Approach towards "Thrm Trip" events and using Intel® Server System S9200WK Product Family
The following events are reported:
Memory Mem P0D1 Th Trip | Critical Overtemperature
Memory Mem P1D1 Th Trip | Critical Overtemperature
Each S9200WK node has two die per CPU to achieve the max core count:
CPU 0
P0D0 - processor 0, die 0
P0D1 - processor 0, die 1
CPU1
P1D0 - processor 1, die 0
P1D1 - processor 1, die 1
Therefore, the message "Memory Mem P1D1 Th Trip" means Processor 1, Die 1 was overheated and a thermal trip (Th Trip) event occurred.
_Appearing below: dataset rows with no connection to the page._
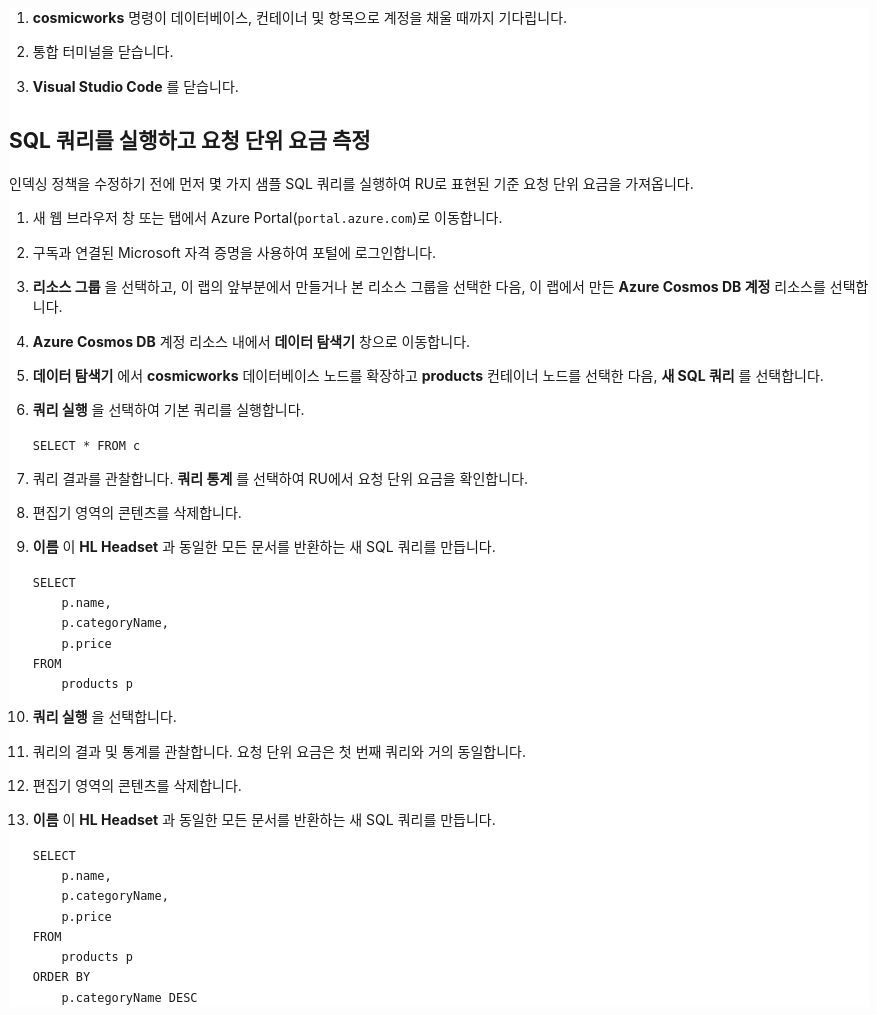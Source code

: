 1. **cosmicworks** 명령이 데이터베이스, 컨테이너 및 항목으로 계정을 채울 때까지 기다립니다.

1. 통합 터미널을 닫습니다.

1. **Visual Studio Code** 를 닫습니다.

## <a name="execute-sql-queries-and-measure-their-request-unit-charge"></a>SQL 쿼리를 실행하고 요청 단위 요금 측정

인덱싱 정책을 수정하기 전에 먼저 몇 가지 샘플 SQL 쿼리를 실행하여 RU로 표현된 기준 요청 단위 요금을 가져옵니다.

1. 새 웹 브라우저 창 또는 탭에서 Azure Portal(``portal.azure.com``)로 이동합니다.

1. 구독과 연결된 Microsoft 자격 증명을 사용하여 포털에 로그인합니다.

1. **리소스 그룹** 을 선택하고, 이 랩의 앞부분에서 만들거나 본 리소스 그룹을 선택한 다음, 이 랩에서 만든 **Azure Cosmos DB 계정** 리소스를 선택합니다.

1. **Azure Cosmos DB** 계정 리소스 내에서 **데이터 탐색기** 창으로 이동합니다.

1. **데이터 탐색기** 에서 **cosmicworks** 데이터베이스 노드를 확장하고 **products** 컨테이너 노드를 선택한 다음, **새 SQL 쿼리** 를 선택합니다.

1. **쿼리 실행** 을 선택하여 기본 쿼리를 실행합니다.

    ```
    SELECT * FROM c
    ```

1. 쿼리 결과를 관찰합니다. **쿼리 통계** 를 선택하여 RU에서 요청 단위 요금을 확인합니다.

1. 편집기 영역의 콘텐츠를 삭제합니다.

1. **이름** 이 **HL Headset** 과 동일한 모든 문서를 반환하는 새 SQL 쿼리를 만듭니다.

    ```
    SELECT 
        p.name,
        p.categoryName,
        p.price
    FROM
        products p    
    ```

1. **쿼리 실행** 을 선택합니다.

1. 쿼리의 결과 및 통계를 관찰합니다. 요청 단위 요금은 첫 번째 쿼리와 거의 동일합니다.

1. 편집기 영역의 콘텐츠를 삭제합니다.

1. **이름** 이 **HL Headset** 과 동일한 모든 문서를 반환하는 새 SQL 쿼리를 만듭니다.

    ```
    SELECT 
        p.name,
        p.categoryName,
        p.price
    FROM
        products p
    ORDER BY
        p.categoryName DESC
    ```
Note | It does not mean the memory DIMM in D1 slot has is defective. |
Memory (DIMMs) are sensitive to excessive heat and may cause the server to be unstable; therefore, a thermal trip occurs when the internal server temperature is too high.
Check the following and ensure the server node is receiving adequate cooling:
- Ensure there is good airflow.
- Make sure nothing in blocking airflow so that the heat can dissipate from the server.
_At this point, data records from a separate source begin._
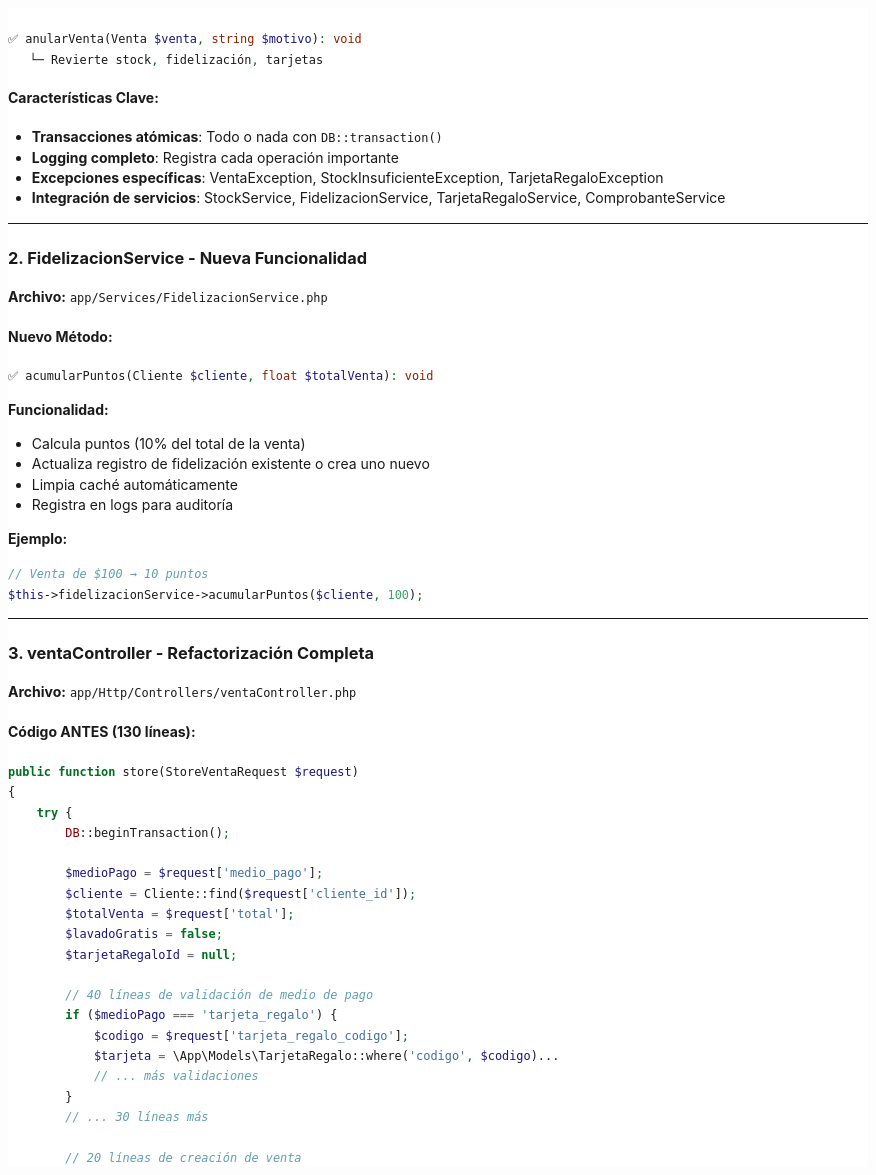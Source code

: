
 ```php

✅ anularVenta(Venta $venta, string $motivo): void
   └─ Revierte stock, fidelización, tarjetas
```

#### Características Clave:

-   **Transacciones atómicas**: Todo o nada con `DB::transaction()`
-   **Logging completo**: Registra cada operación importante
-   **Excepciones específicas**: VentaException, StockInsuficienteException, TarjetaRegaloException
-   **Integración de servicios**: StockService, FidelizacionService, TarjetaRegaloService, ComprobanteService

---

### 2. FidelizacionService - Nueva Funcionalidad

**Archivo:** `app/Services/FidelizacionService.php`

#### Nuevo Método:

```php
✅ acumularPuntos(Cliente $cliente, float $totalVenta): void
```

**Funcionalidad:**

-   Calcula puntos (10% del total de la venta)
-   Actualiza registro de fidelización existente o crea uno nuevo
-   Limpia caché automáticamente
-   Registra en logs para auditoría

**Ejemplo:**

```php
// Venta de $100 → 10 puntos
$this->fidelizacionService->acumularPuntos($cliente, 100);
```

---

### 3. ventaController - Refactorización Completa

**Archivo:** `app/Http/Controllers/ventaController.php`

#### Código ANTES (130 líneas):

```php
public function store(StoreVentaRequest $request)
{
    try {
        DB::beginTransaction();

        $medioPago = $request['medio_pago'];
        $cliente = Cliente::find($request['cliente_id']);
        $totalVenta = $request['total'];
        $lavadoGratis = false;
        $tarjetaRegaloId = null;

        // 40 líneas de validación de medio de pago
        if ($medioPago === 'tarjeta_regalo') {
            $codigo = $request['tarjeta_regalo_codigo'];
            $tarjeta = \App\Models\TarjetaRegalo::where('codigo', $codigo)...
            // ... más validaciones
        }
        // ... 30 líneas más

        // 20 líneas de creación de venta
```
- Ensure all fans are up and running.
For more information, refer to the following documents:
- Intel® Server System S9200WK Product Family Liquid Cooled Rack Reference Design Guide (See the Thermal Specifications and Requirements section.)
- Technical Product Specification for the Intel® Server System S9200WK Product Family (See the Thermal Management section.)